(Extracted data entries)
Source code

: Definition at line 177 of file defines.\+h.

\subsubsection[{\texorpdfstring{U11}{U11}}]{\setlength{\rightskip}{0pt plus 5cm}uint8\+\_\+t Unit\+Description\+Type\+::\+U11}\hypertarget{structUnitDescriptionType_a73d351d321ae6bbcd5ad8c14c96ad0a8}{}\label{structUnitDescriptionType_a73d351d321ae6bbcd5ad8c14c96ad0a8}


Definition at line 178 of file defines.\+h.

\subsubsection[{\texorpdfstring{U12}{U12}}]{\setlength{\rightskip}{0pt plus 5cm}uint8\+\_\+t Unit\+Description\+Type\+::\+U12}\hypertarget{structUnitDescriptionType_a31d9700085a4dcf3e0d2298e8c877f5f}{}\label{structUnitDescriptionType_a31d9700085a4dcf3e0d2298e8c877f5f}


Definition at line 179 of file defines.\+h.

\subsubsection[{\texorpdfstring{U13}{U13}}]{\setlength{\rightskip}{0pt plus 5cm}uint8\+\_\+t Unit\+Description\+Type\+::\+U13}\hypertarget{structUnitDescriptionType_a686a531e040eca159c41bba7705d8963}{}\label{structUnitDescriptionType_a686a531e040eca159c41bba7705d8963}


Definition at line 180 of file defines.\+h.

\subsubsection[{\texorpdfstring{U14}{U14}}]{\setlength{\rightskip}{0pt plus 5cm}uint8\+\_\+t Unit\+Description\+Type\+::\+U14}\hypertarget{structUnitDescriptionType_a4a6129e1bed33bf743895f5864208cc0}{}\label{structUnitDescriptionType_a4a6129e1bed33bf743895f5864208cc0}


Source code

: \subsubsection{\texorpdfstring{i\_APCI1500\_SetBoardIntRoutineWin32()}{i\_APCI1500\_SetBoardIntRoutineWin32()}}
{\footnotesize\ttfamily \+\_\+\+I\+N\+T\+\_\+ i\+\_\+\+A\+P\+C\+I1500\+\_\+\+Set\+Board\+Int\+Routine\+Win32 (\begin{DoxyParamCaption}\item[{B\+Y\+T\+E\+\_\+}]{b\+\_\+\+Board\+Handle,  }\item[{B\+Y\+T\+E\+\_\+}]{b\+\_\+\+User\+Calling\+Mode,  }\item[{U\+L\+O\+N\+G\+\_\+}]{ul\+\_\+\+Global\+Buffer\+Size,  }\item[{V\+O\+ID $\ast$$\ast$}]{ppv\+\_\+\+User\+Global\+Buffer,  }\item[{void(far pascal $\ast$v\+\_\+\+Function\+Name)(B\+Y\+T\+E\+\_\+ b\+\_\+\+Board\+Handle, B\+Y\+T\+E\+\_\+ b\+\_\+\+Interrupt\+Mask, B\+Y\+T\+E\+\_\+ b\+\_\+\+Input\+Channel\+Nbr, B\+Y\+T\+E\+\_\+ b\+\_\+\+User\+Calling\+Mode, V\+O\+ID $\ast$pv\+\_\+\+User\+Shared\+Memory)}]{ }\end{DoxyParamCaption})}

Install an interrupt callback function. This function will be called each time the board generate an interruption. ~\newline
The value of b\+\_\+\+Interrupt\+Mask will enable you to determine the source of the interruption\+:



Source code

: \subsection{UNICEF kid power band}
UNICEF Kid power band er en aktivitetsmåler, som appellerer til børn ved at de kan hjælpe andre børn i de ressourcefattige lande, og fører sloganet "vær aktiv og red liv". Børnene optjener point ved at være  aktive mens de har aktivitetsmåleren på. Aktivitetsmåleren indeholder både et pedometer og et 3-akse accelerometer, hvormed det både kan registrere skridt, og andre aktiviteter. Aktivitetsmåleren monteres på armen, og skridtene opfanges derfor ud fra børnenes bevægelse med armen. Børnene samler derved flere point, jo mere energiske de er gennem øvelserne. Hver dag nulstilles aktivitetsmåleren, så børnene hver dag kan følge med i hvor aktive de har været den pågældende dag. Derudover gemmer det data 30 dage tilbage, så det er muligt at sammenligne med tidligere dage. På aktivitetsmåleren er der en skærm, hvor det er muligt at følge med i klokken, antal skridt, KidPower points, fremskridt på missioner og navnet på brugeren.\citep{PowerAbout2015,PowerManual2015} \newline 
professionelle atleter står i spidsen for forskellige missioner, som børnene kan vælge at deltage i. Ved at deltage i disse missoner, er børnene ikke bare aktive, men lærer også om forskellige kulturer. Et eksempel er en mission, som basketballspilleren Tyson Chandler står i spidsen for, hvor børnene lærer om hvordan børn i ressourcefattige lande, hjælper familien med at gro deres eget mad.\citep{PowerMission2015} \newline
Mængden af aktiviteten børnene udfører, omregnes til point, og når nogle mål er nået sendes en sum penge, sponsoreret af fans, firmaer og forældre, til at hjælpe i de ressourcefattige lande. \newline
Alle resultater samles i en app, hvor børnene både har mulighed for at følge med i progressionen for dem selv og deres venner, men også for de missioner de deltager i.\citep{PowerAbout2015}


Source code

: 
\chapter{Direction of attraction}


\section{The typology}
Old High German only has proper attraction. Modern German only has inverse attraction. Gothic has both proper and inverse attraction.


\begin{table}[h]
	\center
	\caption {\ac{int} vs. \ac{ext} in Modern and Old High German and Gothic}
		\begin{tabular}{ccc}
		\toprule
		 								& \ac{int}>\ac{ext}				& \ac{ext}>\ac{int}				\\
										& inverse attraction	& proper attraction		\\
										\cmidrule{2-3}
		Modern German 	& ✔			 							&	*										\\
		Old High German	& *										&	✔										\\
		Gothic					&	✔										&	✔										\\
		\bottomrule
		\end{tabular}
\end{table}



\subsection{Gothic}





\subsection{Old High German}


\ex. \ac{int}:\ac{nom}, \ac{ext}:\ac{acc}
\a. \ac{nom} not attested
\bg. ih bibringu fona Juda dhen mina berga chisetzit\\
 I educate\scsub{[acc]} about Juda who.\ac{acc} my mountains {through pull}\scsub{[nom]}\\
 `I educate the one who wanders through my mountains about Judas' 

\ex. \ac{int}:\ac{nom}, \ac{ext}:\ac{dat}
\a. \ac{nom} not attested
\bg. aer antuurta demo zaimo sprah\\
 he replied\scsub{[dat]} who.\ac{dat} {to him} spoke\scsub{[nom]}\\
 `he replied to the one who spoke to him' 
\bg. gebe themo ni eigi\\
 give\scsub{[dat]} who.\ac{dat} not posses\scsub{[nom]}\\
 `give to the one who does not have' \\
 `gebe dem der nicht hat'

● **Problem details**
How many of the lines above include the string "Modern"? Answer with the number only.

● **Solution for this problem**
3